Output exactly the lines below, starting with the line that has "## Code scaffolding" and going on through the line that has "generate component component-name", both included, and no other lines.

RECORDS SUPPLIED section start

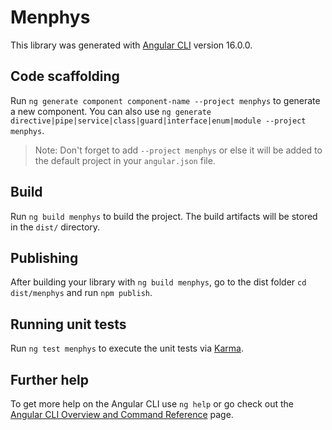 # Menphys

This library was generated with [Angular CLI](https://github.com/angular/angular-cli) version 16.0.0.

## Code scaffolding

Run `ng generate component component-name --project menphys` to generate a new component. You can also use `ng generate directive|pipe|service|class|guard|interface|enum|module --project menphys`.
> Note: Don't forget to add `--project menphys` or else it will be added to the default project in your `angular.json` file. 

## Build

Run `ng build menphys` to build the project. The build artifacts will be stored in the `dist/` directory.

## Publishing

After building your library with `ng build menphys`, go to the dist folder `cd dist/menphys` and run `npm publish`.

## Running unit tests

Run `ng test menphys` to execute the unit tests via [Karma](https://karma-runner.github.io).

## Further help

To get more help on the Angular CLI use `ng help` or go check out the [Angular CLI Overview and Command Reference](https://angular.io/cli) page.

RECORDS SUPPLIED section end

# [RESPONSE BELOW]
## Code scaffolding

Run `ng generate component component-name --project menphys` to generate a new component. You can also use `ng generate directive|pipe|service|class|guard|interface|enum|module --project menphys`.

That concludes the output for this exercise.